Greg and Zanna watch a series that’s bigger than it looks.
SCORES
Tiny: Not really
Beautiful: Yes
SHE SAW
Greg and Zanna watch a series that’s bigger than it looks.
SCORES
Tiny: Not really
Beautiful: Yes
SHE SAW
I asked Greg what Tiny Beautiful Things was about and he told me it was based on the book by Cheryl Strayed. “Oh, the Lean In lady?” I asked. “No, honey, that’s Sheryl Sandberg.” The pain of being married to someone who would mix up those two wildly different C/Sheryls - one a literary icon who’s studied under his idol George Saunders and one who’s on the Forbes’ billionaires list - was obvious in his withering tone.
The book is a collection of essays from Strayed’s Dear Sugar advice column for an online literary magazine. The series, which has been adapted by Liz Tigelaar (Little Fires Everywhere), diverges quite a lot from Strayed’s real life story but keeps, at its centre, the major life event that’s been omnipresent in all of Strayed’s books: her mother’s death. As is on trend at present, the show takes place over two timelines: The present day in which essayist Clare, 49, is offered the Dear Sugar column at a time when her marriage, work life and relationship with her teenage daughter are falling apart; and circa 25 years earlier when her mother died, quite suddenly, of lung cancer.
Kathryn Hahn plays Clare in the present day and is, as you would expect, fantastic. She balances pain and humour effortlessly and brings a heartbreaking realness to everything she does from Transparent to Wandavision. Sarah Pidgeon, who plays young Clare, is new to me and she is exceptional also. She mimics Hahn’s mannerisms brilliantly, seamlessly bridging the believability gap between their only vaguely similar appearance.

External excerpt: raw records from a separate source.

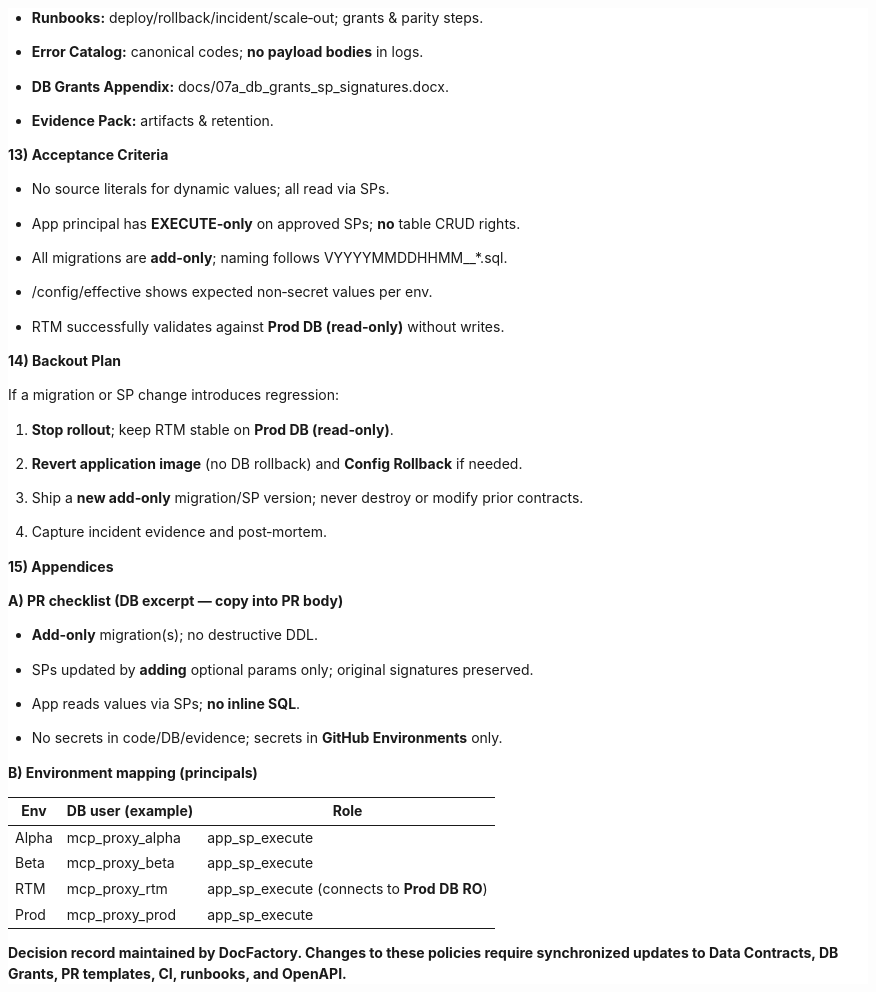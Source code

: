 - **Runbooks:** deploy/rollback/incident/scale‑out; grants & parity
  steps.

- **Error Catalog:** canonical codes; **no payload bodies** in logs.

- **DB Grants Appendix:** docs/07a_db_grants_sp_signatures.docx.

- **Evidence Pack:** artifacts & retention.

**13) Acceptance Criteria**

- No source literals for dynamic values; all read via SPs.

- App principal has **EXECUTE‑only** on approved SPs; **no** table CRUD
  rights.

- All migrations are **add‑only**; naming follows
  VYYYYMMDDHHMM\_\_\*.sql.

- /config/effective shows expected non‑secret values per env.

- RTM successfully validates against **Prod DB (read‑only)** without
  writes.

**14) Backout Plan**

If a migration or SP change introduces regression:

1.  **Stop rollout**; keep RTM stable on **Prod DB (read‑only)**.

2.  **Revert application image** (no DB rollback) and **Config
    Rollback** if needed.

3.  Ship a **new add‑only** migration/SP version; never destroy or
    modify prior contracts.

4.  Capture incident evidence and post‑mortem.

**15) Appendices**

**A) PR checklist (DB excerpt — copy into PR body)**

- **Add‑only** migration(s); no destructive DDL.

- SPs updated by **adding** optional params only; original signatures
  preserved.

- App reads values via SPs; **no inline SQL**.

- No secrets in code/DB/evidence; secrets in **GitHub Environments**
  only.

**B) Environment mapping (principals)**

| **Env** | **DB user (example)** | **Role**                                    |
|---------|-----------------------|---------------------------------------------|
| Alpha   | mcp_proxy_alpha       | app_sp_execute                              |
| Beta    | mcp_proxy_beta        | app_sp_execute                              |
| RTM     | mcp_proxy_rtm         | app_sp_execute (connects to **Prod DB RO**) |
| Prod    | mcp_proxy_prod        | app_sp_execute                              |

**Decision record maintained by DocFactory. Changes to these policies
require synchronized updates to Data Contracts, DB Grants, PR templates,
CI, runbooks, and OpenAPI.**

Each episode uses a letter to Dear Sugar as a framing device and thematic mirror for the onscreen action. It calls into question the nature of advice and who is qualified or worthy to give it. Clare’s life is a mess, yet she is able to provide counsel to others who are in situations quite different from her own. It speaks to a shared humanity that I found quite moving.

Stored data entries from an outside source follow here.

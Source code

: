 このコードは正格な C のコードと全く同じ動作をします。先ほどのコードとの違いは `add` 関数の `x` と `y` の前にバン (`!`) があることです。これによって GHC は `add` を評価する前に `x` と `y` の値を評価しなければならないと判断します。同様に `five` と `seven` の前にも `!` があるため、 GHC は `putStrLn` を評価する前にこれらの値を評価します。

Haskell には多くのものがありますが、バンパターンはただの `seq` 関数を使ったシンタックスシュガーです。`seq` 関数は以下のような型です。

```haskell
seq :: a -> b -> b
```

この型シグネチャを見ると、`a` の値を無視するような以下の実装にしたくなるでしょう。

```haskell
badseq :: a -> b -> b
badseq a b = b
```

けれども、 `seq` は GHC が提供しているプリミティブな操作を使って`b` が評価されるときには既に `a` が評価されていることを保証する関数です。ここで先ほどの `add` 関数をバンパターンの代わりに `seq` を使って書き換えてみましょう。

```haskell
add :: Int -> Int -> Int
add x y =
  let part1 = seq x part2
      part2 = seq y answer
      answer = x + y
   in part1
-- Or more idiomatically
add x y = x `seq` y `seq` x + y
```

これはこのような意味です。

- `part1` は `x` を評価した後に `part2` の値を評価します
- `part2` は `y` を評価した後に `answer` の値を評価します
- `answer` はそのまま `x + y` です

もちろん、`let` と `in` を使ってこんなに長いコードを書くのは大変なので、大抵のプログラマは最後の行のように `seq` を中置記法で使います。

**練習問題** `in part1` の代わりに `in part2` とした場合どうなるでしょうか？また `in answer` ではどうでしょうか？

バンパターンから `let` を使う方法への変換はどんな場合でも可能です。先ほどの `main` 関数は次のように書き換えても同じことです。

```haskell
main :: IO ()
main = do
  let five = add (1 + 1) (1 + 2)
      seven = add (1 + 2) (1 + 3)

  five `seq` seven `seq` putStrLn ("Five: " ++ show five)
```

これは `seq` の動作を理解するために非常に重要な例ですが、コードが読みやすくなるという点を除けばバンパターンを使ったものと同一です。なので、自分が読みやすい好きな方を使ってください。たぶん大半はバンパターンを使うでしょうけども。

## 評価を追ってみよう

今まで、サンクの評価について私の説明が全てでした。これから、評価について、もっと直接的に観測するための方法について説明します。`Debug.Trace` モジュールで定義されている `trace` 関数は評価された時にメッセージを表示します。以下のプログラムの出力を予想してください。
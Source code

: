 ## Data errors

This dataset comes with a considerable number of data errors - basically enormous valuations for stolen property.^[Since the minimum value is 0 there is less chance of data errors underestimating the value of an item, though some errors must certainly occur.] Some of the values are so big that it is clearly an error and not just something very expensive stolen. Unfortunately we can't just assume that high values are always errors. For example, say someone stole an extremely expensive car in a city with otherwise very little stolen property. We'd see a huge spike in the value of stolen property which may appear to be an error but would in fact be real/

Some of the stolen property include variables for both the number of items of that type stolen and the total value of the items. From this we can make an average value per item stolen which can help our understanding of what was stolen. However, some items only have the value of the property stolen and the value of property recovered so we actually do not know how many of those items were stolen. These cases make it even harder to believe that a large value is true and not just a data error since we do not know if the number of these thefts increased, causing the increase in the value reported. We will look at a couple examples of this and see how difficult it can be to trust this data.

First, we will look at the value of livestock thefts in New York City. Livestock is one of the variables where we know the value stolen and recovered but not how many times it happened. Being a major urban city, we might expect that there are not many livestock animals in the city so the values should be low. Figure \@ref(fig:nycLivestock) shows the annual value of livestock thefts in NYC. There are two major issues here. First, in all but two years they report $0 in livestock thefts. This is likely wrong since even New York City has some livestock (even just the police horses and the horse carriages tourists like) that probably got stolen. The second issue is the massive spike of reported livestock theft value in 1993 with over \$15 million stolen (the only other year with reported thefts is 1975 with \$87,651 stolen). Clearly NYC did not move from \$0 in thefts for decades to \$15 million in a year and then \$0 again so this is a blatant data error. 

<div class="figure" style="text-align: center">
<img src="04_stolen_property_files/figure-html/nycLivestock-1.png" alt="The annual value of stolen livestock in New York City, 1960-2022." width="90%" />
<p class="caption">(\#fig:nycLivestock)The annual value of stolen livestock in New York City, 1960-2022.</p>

It’s a heartbreaking show and should probably come with a trigger warning for anyone who has lost a parent at a young age. Strayed was left broken by her mother’s death and became a heroin addict in the aftermath. I sobbed regularly.
As Greg and I emerge from the haze of early parenthood and can see the treacherous waters of teen parenting on the horizon, Tiny Beautiful Things was not a comforting watch. In fact, it’s probably “too real” for Greg but I will be seeing this through, hoping desperately that some of the advice woven through will help me navigate the road ahead better than Clare has. I just hope none of it is to lean in.
HE SAW
There is now a well-worn path in the career trajectory of a certain kind of American writer that takes them from producing quirky online articles and essays for literary fringe websites, to writing bestselling memoiristic non-fiction, to having their work adapted for the screen. This looks from the outside to be a classic rags-to-riches story: Brilliantly talented writer goes from trailer park-poor to spending their days lounging by the pool at their private resort in the Maldives.
This – the first part at least – is what happened to Cheryl Strayed. Not once but twice has she written New York Times bestsellers that have been made into big-budget screen productions. First was Wild and now there’s Tiny Beautiful Things, a Disney series based on her life and a collection of advice columns she wrote for The Rumpus.
Is she rich? The internet doesn’t say definitively but, in 2017, she was quoted as saying her publisher paid $400,000 for Wild, and when she got the advance it all went on the credit card debt she had accrued in writing it.
This matters because part of the reason I was interested in watching Tiny Beautiful Things was its implicit promise that if you’re talented and work hard and have a bit of luck, you too might be able to write some quirky essays you can parlay into memoiristic New York Times bestsellers which are chosen for Oprah’s book club and then sold to Reese Witherspoon, who turns them into hit movies and series, making you rich enough to pipe hot and cold running champagne directly into your kitchen AND bathroom.
The truth is that the “riches” part of the rags-to-riches story doesn’t exist, even for most successful writers whose books are made into successful movies. We live in a society that attaches great cultural value to writing, but very little money. Strayed has said she was on the verge of losing her house before selling Wild. That would be discouraging enough were she, at that stage, still a nobody tooling about on the literary internet, but the truth is that she had by then already sold a novel for US$100,000.
These might sound like enormous advances for a book, but when averaged out over the number of years it takes to write the average book, and after being subjected to expenses and agent’s fees, it’s not even an average wage. It’s a miracle anyone writes at all.
Tiny Beautiful Things is a powerful watch, compelling and evocative. As for the book, I can’t say. Never read it.